**Work item**:
When the line with "[点击直达动态](https://t.bilibili.com/661880702608867416)" appears below, start repeating lines exactly, and keep going through the line with "## 2022年05月17日 09:14:54 Type:img"; add nothing outside that span.
START Record excerpts
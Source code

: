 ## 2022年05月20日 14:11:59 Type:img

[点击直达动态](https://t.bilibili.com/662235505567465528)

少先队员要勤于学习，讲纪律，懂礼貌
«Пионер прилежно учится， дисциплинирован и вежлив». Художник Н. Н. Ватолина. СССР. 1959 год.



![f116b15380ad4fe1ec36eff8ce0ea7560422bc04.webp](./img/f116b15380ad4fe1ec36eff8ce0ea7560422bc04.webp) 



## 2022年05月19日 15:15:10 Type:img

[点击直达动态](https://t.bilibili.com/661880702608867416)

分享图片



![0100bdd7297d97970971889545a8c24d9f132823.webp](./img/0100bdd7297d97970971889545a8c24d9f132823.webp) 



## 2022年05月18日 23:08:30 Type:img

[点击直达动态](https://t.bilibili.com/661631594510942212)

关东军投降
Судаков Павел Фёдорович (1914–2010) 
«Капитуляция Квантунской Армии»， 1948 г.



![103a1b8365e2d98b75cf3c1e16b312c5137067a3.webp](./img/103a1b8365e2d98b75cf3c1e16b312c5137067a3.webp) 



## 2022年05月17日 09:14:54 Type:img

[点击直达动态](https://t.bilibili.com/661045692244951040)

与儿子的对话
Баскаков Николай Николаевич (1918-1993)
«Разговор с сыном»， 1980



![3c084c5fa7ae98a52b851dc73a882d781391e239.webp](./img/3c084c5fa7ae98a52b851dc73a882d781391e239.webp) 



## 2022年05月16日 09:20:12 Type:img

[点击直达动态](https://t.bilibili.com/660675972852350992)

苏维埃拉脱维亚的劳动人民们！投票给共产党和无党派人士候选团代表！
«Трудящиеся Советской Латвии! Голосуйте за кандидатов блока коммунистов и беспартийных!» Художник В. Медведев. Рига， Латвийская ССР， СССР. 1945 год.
END Record excerpts
**Reply**:
[点击直达动态](https://t.bilibili.com/661880702608867416)

分享图片



![0100bdd7297d97970971889545a8c24d9f132823.webp](./img/0100bdd7297d97970971889545a8c24d9f132823.webp) 



## 2022年05月18日 23:08:30 Type:img

[点击直达动态](https://t.bilibili.com/661631594510942212)

关东军投降
Судаков Павел Фёдорович (1914–2010) 
«Капитуляция Квантунской Армии»， 1948 г.



![103a1b8365e2d98b75cf3c1e16b312c5137067a3.webp](./img/103a1b8365e2d98b75cf3c1e16b312c5137067a3.webp) 



## 2022年05月17日 09:14:54 Type:img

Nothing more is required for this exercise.